The vehicle is named after Ratcliffe's favourite pub, The Grenadier, in Belgravia, London, where the initial idea was considered, and where a promotional presentation was shown. Comparing this project to James Dyson's plan to build an electric car in Singapore, which was cancelled in October 2019, writing off £500 million of his own money, an industry insider commented "If JLR, which made the Defender for 70 years, is struggling, then that's an indicator of how tough it's going to be for a newcomer".

The vehicle was proposed to be manufactured in Wales, but later confirmed to be made in France. Production started in July 2022 at Ineos Automotive plant in Hambach, France.

In October 2022, the Ineos Grenadier goes into production, with the first deliveries set for December.

Development

In March 2019, Ineos Automotive announced that it had entered into a powertrain technology partnership with BMW. It was announced in September 2019 that the Grenadier would be manufactured at a bespoke new manufacturing facility on a greenfield site in Bridgend, Wales. Ineos Automotive also confirmed that it would be investing in a sub-assembly plant in Estarreja, Portugal, for the Grenadier's body and chassis. In December 2019, Ineos Automotive announced the Austrian-based Magna Steyr as their engineering partner for the development of the Grenadier. This partnership would oversee turning the development project concept into a mass-produced machine. Development of the off-roader will see it undergo 1.1 million miles (1.8 million km) as part of a grueling testing regime. Mark Tennant, the commercial director of Ineos Automotive, told the Financial Times there had been 50,000 expressions of interest before the designs of the vehicle had been made public. The brand expects to build 25,000 Grenadier models a year at full capacity. In June 2020, Ineos Automotive unveiled a first look at the exterior design of the Grenadier, as well as some technical information relating to the vehicle's chassis, towing capabilities and suspension.

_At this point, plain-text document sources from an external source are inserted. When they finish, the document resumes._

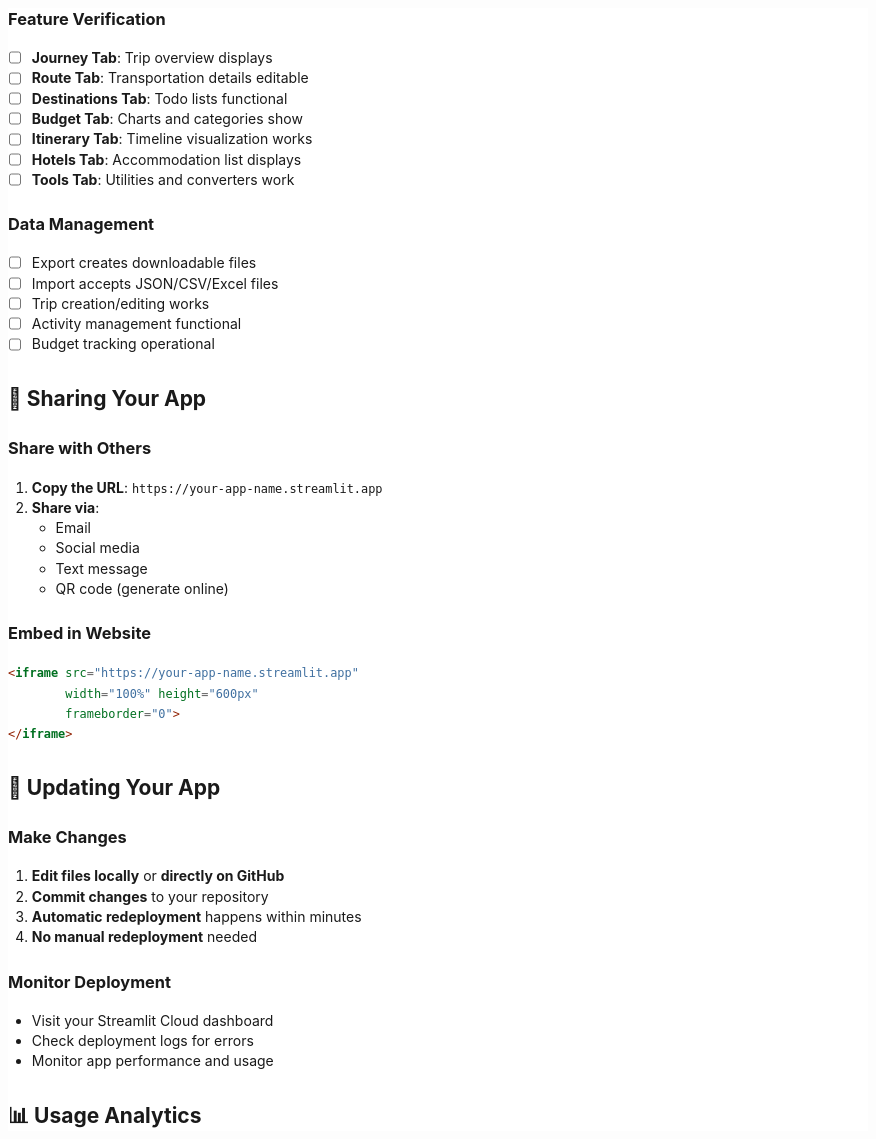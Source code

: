 ### **Feature Verification**
- [ ] **Journey Tab**: Trip overview displays
- [ ] **Route Tab**: Transportation details editable
- [ ] **Destinations Tab**: Todo lists functional
- [ ] **Budget Tab**: Charts and categories show
- [ ] **Itinerary Tab**: Timeline visualization works
- [ ] **Hotels Tab**: Accommodation list displays
- [ ] **Tools Tab**: Utilities and converters work

### **Data Management**
- [ ] Export creates downloadable files
- [ ] Import accepts JSON/CSV/Excel files
- [ ] Trip creation/editing works
- [ ] Activity management functional
- [ ] Budget tracking operational

## 🌟 Sharing Your App

### **Share with Others**
1. **Copy the URL**: `https://your-app-name.streamlit.app`
2. **Share via**:
   - Email
   - Social media
   - Text message
   - QR code (generate online)

### **Embed in Website**
```html
<iframe src="https://your-app-name.streamlit.app" 
        width="100%" height="600px" 
        frameborder="0">
</iframe>
```

## 🔄 Updating Your App

### **Make Changes**
1. **Edit files locally** or **directly on GitHub**
2. **Commit changes** to your repository
3. **Automatic redeployment** happens within minutes
4. **No manual redeployment** needed

### **Monitor Deployment**
- Visit your Streamlit Cloud dashboard
- Check deployment logs for errors
- Monitor app performance and usage

## 📊 Usage Analytics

On 7 July 2020, it was reported that Ineos Automotive was in talks with Daimler AG, the owners of Mercedes-Benz, to buy the Smart factory in Hambach, France, and build the Grenadier there instead of Wales and Portugal. "It's a serious business consideration," Tennant said. Ken Skates, Welsh Government Minister for Economy, Transport and North Wales said it would be "a real blow if Ineos reneged on its very public commitment". The government of Wales was reported in July 2020 to have spent £5 million on supporting the Ineos factory development at Bridgend with enabling work and road infrastructure, and said at that time that it would "look to recoup appropriate costs from the company" if the Bridgend factory was cancelled.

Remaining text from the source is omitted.